Cuando acabó de comer intentó comunicarse con las mujeres en su titubeante yucateco. Casi sin que se diera cuenta, la pequeña choza se llenó de hombres, mujeres y niños de la aldea hasta que no cupo ni uno más. No todos los días se veía a un hombre blanco, y menos aún a uno que hablara su lengua nativa.

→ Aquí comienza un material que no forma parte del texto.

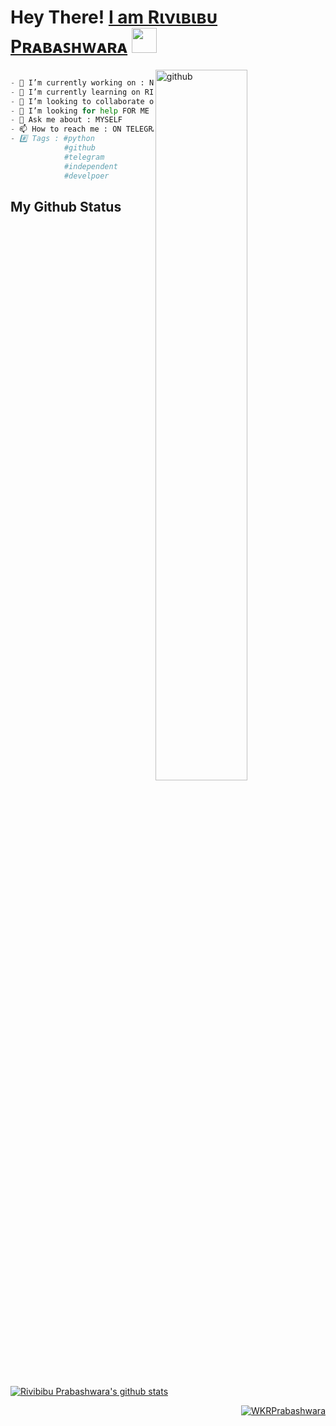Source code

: # Hey There! [I am Rινιвιвυ Pʀᴀʙᴀꜱʜᴡᴀʀᴀ](https://github.com/WKRPrabashwara) <img src="https://raw.githubusercontent.com/MartinHeinz/MartinHeinz/master/wave.gif" width="40px">

<img src="https://raw.githubusercontent.com/onimur/.github/master/.resources/git-header.svg" alt="github" width="54%" align="right">

```python

- 🔭 I’m currently working on : Not yet 
- 🌱 I’m currently learning on RICHMOND COLLEGE
- 👯 I’m looking to collaborate on GITHUB
- 🤔 I’m looking for help FOR ME
- 💬 Ask me about : MYSELF
- 📫 How to reach me : ON TELEGRAM(@WK_PRABASHWARA)
- #️⃣ Tags : #python
            #github
            #telegram
            #independent
            #develpoer
```
## My Github Status

<p align="left"> <a href="https://github.com/WKRPrabashwara/handle-path-oz"><img align="center" alt="Rivibibu Prabashwara's github stats" src="https://github-readme-stats.vercel.app/api?username=WKRPrabashwara&show_icons=true&theme=midnight-purple" /></a> </p><p align="right"> <a href="https://github.com/WKRPrabashwara"><img src="https://github-profile-trophy.vercel.app/?username=WKRprabashwara&no-bg=midnight-purple" alt="WKRPrabashwara" /></a> </p>
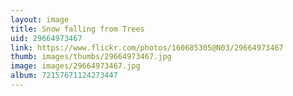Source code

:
 ```yaml
---
layout: image
title: Snow falling from Trees
uid: 29664973467
link: https://www.flickr.com/photos/160685305@N03/29664973467
thumb: images/thumbs/29664973467.jpg
image: images/29664973467.jpg
album: 72157671124273447
---
```


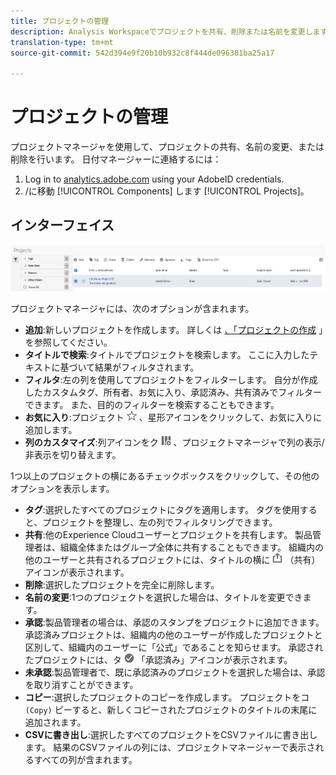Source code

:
 ```yaml
---
title: プロジェクトの管理
description: Analysis Workspaceでプロジェクトを共有、削除または名前を変更します。
translation-type: tm+mt
source-git-commit: 542d394e9f20b10b932c8f444de096381ba25a17

---
```



# プロジェクトの管理

プロジェクトマネージャを使用して、プロジェクトの共有、名前の変更、または削除を行います。 日付マネージャーに連絡するには：

1. Log in to [analytics.adobe.com](https://analytics.adobe.com) using your AdobeID credentials.
1. /に移動 [!UICONTROL Components] します [!UICONTROL Projects]。

## インターフェイス

![UI](../assets/project-ui.png)

プロジェクトマネージャには、次のオプションが含まれます。

* **追加**:新しいプロジェクトを作成します。 詳しくは [、「プロジェクトの作成](create.md) 」を参照してください。
* **タイトルで検索**:タイトルでプロジェクトを検索します。 ここに入力したテキストに基づいて結果がフィルタされます。
* **フィルタ**:左の列を使用してプロジェクトをフィルターします。 自分が作成したカスタムタグ、所有者、お気に入り、承認済み、共有済みでフィルターできます。 また、目的のフィルターを検索することもできます。
* **お気に入り**:プロジェクト ![の横にある](../assets/star.png) 、星形アイコンをクリックして、お気に入りに追加します。
* **列のカスタマイズ**:列アイコンをク ![リックし](../assets/columns.png) 、プロジェクトマネージャで列の表示/非表示を切り替えます。

1つ以上のプロジェクトの横にあるチェックボックスをクリックして、その他のオプションを表示します。

* **タグ**:選択したすべてのプロジェクトにタグを適用します。 タグを使用すると、プロジェクトを整理し、左の列でフィルタリングできます。
* **共有**:他のExperience Cloudユーザーとプロジェクトを共有します。 製品管理者は、組織全体またはグループ全体に共有することもできます。 組織内の他のユーザーと共有されるプロジェクトには、タイトルの横に ![共有](../assets/shared.png) （共有）アイコンが表示されます。
* **削除**:選択したプロジェクトを完全に削除します。
* **名前の変更**:1つのプロジェクトを選択した場合は、タイトルを変更できます。
* **承認**:製品管理者の場合は、承認のスタンプをプロジェクトに追加できます。 承認済みプロジェクトは、組織内の他のユーザーが作成したプロジェクトと区別して、組織内のユーザーに「公式」であることを知らせます。 承認されたプロジェクトには、タ ![イトルの横に](../assets/approved.png) 「承認済み」アイコンが表示されます。
* **未承認**:製品管理者で、既に承認済みのプロジェクトを選択した場合は、承認を取り消すことができます。
* **コピー**:選択したプロジェクトのコピーを作成します。 プロジェクトをコ `(Copy)` ピーすると、新しくコピーされたプロジェクトのタイトルの末尾に追加されます。
* **CSVに書き出し**:選択したすべてのプロジェクトをCSVファイルに書き出します。 結果のCSVファイルの列には、プロジェクトマネージャーで表示されるすべての列が含まれます。
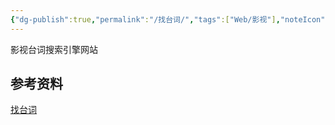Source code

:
 ```yaml
---
{"dg-publish":true,"permalink":"/找台词/","tags":["Web/影视"],"noteIcon":""}
---
```




影视台词搜索引擎网站
## 参考资料
[找台词](https://zhaotaici.cn/)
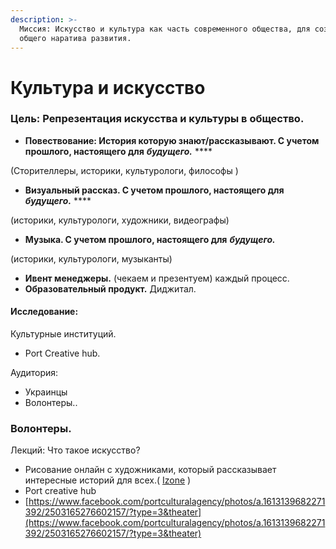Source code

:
 ```yaml
---
description: >-
  Миссия: Искусство и культура как часть современного общества, для создания
  общего наратива развития.
---
```


# Культура и искусство

### Цель: Репрезентация искусства и культуры в общество. 

* **Повествование: История которую знают/рассказывают. С учетом прошлого, настоящего для** _**будущего.**_ ****

\(Сторителлеры, историки, культурологи, философы \) 

* **Визуальный рассказ.  С учетом прошлого, настоящего для** _**будущего.**_ ****

\(историки, культурологи, художники, видеографы\)

* **Музыка. С учетом прошлого, настоящего для** _**будущего.**_

\(историки, культурологи, музыканты\) 

* **Ивент менеджеры.** \(чекаем и презентуем\) каждый процесс.
* **Образовательный продукт.** Диджитал. 

#### **Исследование:** 

Культурные институций. 

*  Port Creative hub.  

Аудитория: 

* Украинцы
* Волонтеры.. 

### Волонтеры.

Лекций: Что такое искусство?

* Рисование онлайн с художниками, который рассказывает интересные историй для всех.\( [Izone](https://www.facebook.com/izone.ua/) \)
* Port creative hub 
* [https://www.facebook.com/portculturalagency/photos/a.1613139682271392/2503165276602157/?type=3&theater](https://www.facebook.com/portculturalagency/photos/a.1613139682271392/2503165276602157/?type=3&theater)

 



 





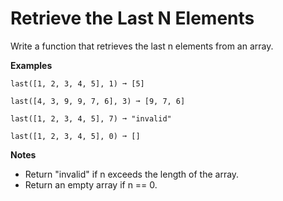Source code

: # Retrieve the Last N Elements

Write a function that retrieves the last n elements from an array.

**Examples**
```
last([1, 2, 3, 4, 5], 1) ➞ [5]

last([4, 3, 9, 9, 7, 6], 3) ➞ [9, 7, 6]

last([1, 2, 3, 4, 5], 7) ➞ "invalid"

last([1, 2, 3, 4, 5], 0) ➞ []
```

**Notes**
- Return "invalid" if n exceeds the length of the array.
- Return an empty array if n == 0.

Le dijeron que tenía suerte de estar vivo, no por el accidente de coche (del que no sabían nada), sino porque ellos mismos habían estado a punto de matarle. Al oír ruido en la selva pensaron que era un jaguar que rondaba cerca del campamento. Un jaguar muy torpe y ruidoso, sin duda, pero un jaguar al fin y al cabo. Armados con lanzas y cuchillos salieron de cacería nocturna. Y al encontrar el origen del ruido, cuando ya se disponían a atacar desde una docena de sitios distintos, se dieron cuenta de que su presa era una persona y no un animal.
Daggart les dio las gracias por haberle llevado al campamento. Los hombres aceptaron su agradecimiento con indiferencia, sin darle importancia. Claro que lo habían llevado al campamento, parecía sugerir su actitud despreocupada. ¿Qué iban a hacer, si no?
Alguien le preguntó adonde iba. Daggart se sintió tentado de hablarles del Quinto Códice, pero se paró en seco, temiendo pasarse de la raya. Tal vez más adelante, cuando llegara a conocerles mejor, si se daba el caso.
Naturalmente, cuanto más lo pensaba, más se convencía de que aquella gente podía no saber nada de los códices. Eran mayas; su historia era de carácter oral. Lo que importaba, lo que de verdad necesitaban saber, se transmitía de generación en generación. A pesar de sus gorras Nike y sus jerséis de la NBA, sus conocimientos se fundaban en la palabra hablada, no podían encontrarse en libros, revistas o periódicos. Ni en códices. Aunque hubieran tropezado por casualidad con el Quinto Códice, no habrían podido leer sus jeroglíficos. Esa destreza se había perdido siglos antes, con los sacerdotes y los escribas, los dos únicos grupos que aprendían a leer y escribir.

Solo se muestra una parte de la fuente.